Ai tempi di “
Lucifer II”, pur riconoscendo i notevoli meriti espressivi, tecnici e attitudinali dei
Lucifer, mi chiedevo quanto avrebbe potuto “reggere” la formula artistica molto godibile eppure abbastanza standardizzata a cui si riferivano …
beh, dopo sei anni e una produzione discografica regolare e di buon livello, posso tranquillamente affermare che il
cocktail musicale di zolfo, assenzio e
coca-cola preparato dai nostri funziona ancora benissimo, anzi si è addirittura perfezionato nel tempo, attraverso un processo che in qualche modo li accomuna ai “divisivi” Ghost.
Eh già, perché i coniugi
Andersson Platow e i loro abili
pards, in “
Lucifer V” hanno confezionato un
sound al tempo stesso nostalgico, macabro ed estremamente spigliato, in grado di affrontare con notevole disinvoltura la “sfida” rappresentata dalla ressa della scena di riferimento.

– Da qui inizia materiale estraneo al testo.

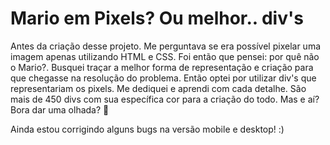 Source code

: # Mario em Pixels? Ou melhor.. div's
Antes da criação desse projeto. Me perguntava se era possível pixelar uma imagem apenas utilizando HTML e CSS. Foi então que pensei: por quê não o Mario?. Busquei traçar a melhor forma de representação e criação para que chegasse na resolução do problema. Então optei por utilizar div's que representariam os pixels. Me dediquei e aprendi com cada detalhe. São mais de 450 divs com sua específica cor para a criação do todo. Mas e aí? Bora dar uma olhada? 🙂

Ainda estou corrigindo alguns bugs na versão mobile e desktop! :)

L’ostentazione di una spiccata propensione per il
pop, immersa in un clima “sinistro” e melodrammatico, ha qui raggiunto una notevole maturità ed equilibrio, e se siete allettati da un’improbabile raffigurazione dei Black Sabbath impegnati in una
jam-session con gli Abba (ascoltare “
At the mortuary” per immediato riscontro …), direi che questo quinto disco dei
Lucifer dovrebbe giocoforza catalizzare le vostre avide attenzioni di
musicofili.
Un’iperbole, ovviamente, ma nemmeno troppo lontana da una percezione sonora che coinvolge anche le nobili effigi di Blue Oyster Cult, Fleetwood Mac, Heart, Thin Lizzy, Judas Priest (il
riffone di “
Fallen angel” è emblematico) e addirittura Motley Crue e Scorpions (“
A coffin has no silver lining”), il tutto coagulato attorno ad un
songwriting molto più “sofisticato” di quanto possa sembrare ad un ascolto distratto, dove ad emergere all'istante sono la voce adescante di
Johanna, le melodie
catchy e le chitarre frementi di
Linus Björklund e
Martin Nordin.
La cultura specifica di cui dispongono i
Lucifer (con
in primis il “volpone”
Nicke Andersson …), consente ai pezzi di gestire l’intero immaginario
vintage con acume e classe (“
Riding reaper” è tanto “tradizionale” nella struttura armonica quanto seducente ...), attingendo all’occorrenza alla languidezza fumosa del
blues (“
Slow dance in a crypt”), a suggestioni
sixties (“
Maculate heart”) o a intuizioni più tipicamente
hard-rock (“
The dead don't speak”, “
Strange sister”), senza dimenticare di ammantare il tutto di un
mood grottesco e teatrale (“
Nothing left to lose but my life”, per esempio, piacerebbe senz’altro a
Richard O'Brien …) di enorme attrattiva.
“
Lucifer V” si ritaglia uno spazio importante nell'affollato universo dell’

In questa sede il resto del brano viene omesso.